On my other blog I've been working on a piece about knowledge vs belief. And the rationalistic attitude that pervades modern life. Modernity. The idea that some things are known and others are merely believed. This distinction is at once liberating and enslaving. We are liberated by the ability to perform experiments and to devise ever more detailed and careful methodologies to examine phenomenon and to try to understand them and their causes, and this allows us to use all kinds of things in new and creative ways to accomplish things we'd like to accomplish. And yet we are enslaved by this too, enslaved by having to communicate in the language of knowledge, a language that draws lines between knowledge, belief and imagination. And yet of course all knowledge is based on belief, but that belief has been informed by observations and interpretations of them. So, if you drop something and it falls, and it always seems to fall, we believe that there is such a thing as gravity, which draws things toward the earth. Our observations as well as the explanations we have been given for them seem to fit with our reason.
What I'm trying to get at here is that the way in which knowledge is created in our modernist system, leaves no room for say, spiritual beliefs. Spirit and imagination and fantasy are seen as having no space in the world of science and rationality. And that is where I think the world of knowledge is missing a trick. Maybe missing the trick.
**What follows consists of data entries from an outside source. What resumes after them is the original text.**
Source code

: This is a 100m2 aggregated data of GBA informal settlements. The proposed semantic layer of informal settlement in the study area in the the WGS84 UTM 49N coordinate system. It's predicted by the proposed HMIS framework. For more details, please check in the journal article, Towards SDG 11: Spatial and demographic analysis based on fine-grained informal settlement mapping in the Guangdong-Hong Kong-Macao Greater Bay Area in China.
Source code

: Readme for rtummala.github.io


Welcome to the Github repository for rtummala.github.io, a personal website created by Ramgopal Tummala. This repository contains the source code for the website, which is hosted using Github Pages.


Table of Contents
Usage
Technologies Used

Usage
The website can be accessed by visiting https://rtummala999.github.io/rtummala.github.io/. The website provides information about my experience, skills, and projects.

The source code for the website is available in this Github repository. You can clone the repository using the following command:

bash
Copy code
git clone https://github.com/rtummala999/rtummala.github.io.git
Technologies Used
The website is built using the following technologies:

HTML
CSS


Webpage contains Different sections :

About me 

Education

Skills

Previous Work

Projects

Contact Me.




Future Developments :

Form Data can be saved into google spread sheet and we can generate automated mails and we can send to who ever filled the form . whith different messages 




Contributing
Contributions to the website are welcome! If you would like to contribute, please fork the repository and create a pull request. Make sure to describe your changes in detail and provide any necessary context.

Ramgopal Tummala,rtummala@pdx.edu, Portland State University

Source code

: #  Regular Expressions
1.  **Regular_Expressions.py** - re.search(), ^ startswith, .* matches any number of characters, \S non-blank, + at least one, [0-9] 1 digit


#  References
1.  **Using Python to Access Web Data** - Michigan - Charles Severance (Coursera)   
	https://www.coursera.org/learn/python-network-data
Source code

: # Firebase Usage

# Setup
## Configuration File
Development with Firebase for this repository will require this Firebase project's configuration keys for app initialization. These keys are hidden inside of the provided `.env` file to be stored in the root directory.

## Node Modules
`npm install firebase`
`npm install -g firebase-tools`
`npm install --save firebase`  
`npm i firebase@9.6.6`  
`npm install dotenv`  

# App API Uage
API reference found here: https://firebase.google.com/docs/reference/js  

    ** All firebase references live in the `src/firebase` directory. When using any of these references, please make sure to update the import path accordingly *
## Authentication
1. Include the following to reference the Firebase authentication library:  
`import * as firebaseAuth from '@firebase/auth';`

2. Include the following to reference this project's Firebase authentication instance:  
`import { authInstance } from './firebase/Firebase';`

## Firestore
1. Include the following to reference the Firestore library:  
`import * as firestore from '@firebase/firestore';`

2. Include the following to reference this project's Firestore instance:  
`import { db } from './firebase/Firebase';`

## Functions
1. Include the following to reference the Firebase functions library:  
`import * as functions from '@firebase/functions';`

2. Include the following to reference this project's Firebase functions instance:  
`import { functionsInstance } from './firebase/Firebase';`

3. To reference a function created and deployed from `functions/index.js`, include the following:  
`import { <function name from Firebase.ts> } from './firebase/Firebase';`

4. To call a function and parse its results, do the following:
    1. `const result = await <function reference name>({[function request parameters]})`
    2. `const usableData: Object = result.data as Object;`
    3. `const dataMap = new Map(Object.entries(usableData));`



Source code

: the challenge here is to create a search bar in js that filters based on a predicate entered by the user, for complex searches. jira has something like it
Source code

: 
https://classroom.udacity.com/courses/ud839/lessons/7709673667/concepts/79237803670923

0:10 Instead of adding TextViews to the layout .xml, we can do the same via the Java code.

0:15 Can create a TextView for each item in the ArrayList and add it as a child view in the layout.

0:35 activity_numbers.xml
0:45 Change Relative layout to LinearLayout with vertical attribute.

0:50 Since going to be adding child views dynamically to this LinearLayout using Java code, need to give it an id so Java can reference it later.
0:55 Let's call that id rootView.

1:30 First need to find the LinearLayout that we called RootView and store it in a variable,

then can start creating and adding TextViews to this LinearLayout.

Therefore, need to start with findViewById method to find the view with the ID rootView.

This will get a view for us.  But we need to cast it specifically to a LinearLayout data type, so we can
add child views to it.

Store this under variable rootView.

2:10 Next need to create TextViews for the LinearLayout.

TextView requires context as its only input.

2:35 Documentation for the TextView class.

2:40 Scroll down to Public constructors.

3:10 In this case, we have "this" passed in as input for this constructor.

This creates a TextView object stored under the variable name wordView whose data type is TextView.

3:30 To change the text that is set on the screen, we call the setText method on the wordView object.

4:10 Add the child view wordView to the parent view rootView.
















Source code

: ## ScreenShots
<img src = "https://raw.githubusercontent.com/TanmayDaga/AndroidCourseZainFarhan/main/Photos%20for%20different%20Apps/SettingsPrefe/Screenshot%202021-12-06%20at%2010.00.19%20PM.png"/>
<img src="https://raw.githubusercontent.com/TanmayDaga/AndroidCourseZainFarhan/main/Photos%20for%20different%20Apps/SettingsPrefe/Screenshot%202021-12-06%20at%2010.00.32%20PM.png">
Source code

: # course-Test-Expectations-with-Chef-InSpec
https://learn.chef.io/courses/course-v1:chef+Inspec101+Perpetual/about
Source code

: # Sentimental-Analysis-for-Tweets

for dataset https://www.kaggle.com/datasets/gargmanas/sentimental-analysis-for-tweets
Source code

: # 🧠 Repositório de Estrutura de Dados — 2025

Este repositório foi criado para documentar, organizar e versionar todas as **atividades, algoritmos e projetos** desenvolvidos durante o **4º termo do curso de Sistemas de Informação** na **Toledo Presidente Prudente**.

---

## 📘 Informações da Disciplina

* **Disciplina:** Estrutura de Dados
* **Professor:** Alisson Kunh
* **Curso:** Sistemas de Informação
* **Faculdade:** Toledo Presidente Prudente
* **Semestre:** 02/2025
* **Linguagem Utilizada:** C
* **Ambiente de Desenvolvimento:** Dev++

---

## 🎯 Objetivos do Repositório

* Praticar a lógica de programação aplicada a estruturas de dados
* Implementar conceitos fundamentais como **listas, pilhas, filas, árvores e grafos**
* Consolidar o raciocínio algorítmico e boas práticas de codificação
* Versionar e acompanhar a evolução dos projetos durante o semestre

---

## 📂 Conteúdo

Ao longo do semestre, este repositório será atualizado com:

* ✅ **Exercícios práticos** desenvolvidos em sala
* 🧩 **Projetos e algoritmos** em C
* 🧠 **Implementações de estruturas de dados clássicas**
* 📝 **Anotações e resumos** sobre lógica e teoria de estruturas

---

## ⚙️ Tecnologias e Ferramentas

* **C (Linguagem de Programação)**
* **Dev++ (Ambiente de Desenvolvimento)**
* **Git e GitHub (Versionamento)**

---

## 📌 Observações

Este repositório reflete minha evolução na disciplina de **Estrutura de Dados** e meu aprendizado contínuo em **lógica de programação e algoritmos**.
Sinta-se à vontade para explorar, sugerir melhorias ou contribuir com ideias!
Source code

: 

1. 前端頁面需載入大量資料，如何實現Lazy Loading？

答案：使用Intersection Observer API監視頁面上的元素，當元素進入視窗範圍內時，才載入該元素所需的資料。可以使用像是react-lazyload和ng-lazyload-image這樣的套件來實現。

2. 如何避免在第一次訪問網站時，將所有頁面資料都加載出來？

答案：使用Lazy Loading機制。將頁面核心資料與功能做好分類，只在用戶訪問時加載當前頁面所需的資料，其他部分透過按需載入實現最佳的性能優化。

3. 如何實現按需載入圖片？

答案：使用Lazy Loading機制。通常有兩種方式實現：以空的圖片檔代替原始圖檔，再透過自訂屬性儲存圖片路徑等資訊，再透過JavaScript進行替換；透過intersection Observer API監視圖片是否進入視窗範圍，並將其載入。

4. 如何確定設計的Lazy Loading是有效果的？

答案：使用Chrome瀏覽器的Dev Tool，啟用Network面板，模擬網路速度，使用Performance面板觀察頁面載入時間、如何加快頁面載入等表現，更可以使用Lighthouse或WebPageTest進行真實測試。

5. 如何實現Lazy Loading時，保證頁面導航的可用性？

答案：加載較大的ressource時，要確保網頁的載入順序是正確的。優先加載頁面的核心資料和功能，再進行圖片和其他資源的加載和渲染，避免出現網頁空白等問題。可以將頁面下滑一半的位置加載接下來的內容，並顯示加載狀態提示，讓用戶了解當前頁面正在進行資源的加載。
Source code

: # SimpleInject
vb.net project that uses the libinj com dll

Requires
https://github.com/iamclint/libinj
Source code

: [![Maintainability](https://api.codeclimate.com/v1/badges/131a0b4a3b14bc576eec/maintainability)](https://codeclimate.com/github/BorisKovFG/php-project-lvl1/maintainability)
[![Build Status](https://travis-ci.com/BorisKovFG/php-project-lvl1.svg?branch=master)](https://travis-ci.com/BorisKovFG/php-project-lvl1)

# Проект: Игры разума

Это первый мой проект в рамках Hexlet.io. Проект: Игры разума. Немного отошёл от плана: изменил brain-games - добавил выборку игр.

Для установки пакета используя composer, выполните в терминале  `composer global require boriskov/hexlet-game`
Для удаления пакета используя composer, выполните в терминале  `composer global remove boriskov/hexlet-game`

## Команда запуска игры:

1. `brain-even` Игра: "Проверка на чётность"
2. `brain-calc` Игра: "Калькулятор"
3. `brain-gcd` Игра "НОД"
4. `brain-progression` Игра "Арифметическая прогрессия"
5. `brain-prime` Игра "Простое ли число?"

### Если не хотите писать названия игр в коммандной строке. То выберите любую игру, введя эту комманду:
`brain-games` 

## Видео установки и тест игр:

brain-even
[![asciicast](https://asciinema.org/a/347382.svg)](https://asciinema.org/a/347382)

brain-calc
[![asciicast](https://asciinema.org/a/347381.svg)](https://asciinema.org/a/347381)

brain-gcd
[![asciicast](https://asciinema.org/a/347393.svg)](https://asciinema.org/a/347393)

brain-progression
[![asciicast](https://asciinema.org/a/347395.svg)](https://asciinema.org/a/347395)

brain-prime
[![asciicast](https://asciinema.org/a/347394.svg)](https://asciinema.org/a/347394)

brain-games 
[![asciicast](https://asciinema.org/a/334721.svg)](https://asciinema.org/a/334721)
Knowledge tells us that animal spirits and that strong affinity that a person can feel with an animal or animal spirit is the product of imagination and therefore unreal. And yet, such affinities are so important. If we feel close to our fellow creatures we will treat them differently, with deference and understanding. Without a feeling that we are separate from them. Instead with a feeling that we are just one species among many and rather than being the center of everything we are simply a part of it. It would give us a different sense of valuing things, an enhanced sense of empathy for our fellow creatures and for our surrounding. If we could acknowledge the spirit in things, in all things, we would find ourselves appreciating more our position in relation to them, within the complex, interwoven fabric of life.
Along that line, this morning I went for a walk down to the seafront and sat on a bench for a while watching waves break. A longboarder came along to ride them. And at the same time I saw a dolphin (or perhaps two or three) playing not far away, surfacing in graceful arcs then disappearing. I watched them for maybe half an hour like that, their glistening gray bodies breaking the surface of the waves while not far away a person surfed the same waves. I left with such peace and joy in my heart. Sometimes I feel like Mountainbear seemed to feel on seeing the double rainbow, just full of wonder at things, and full of love.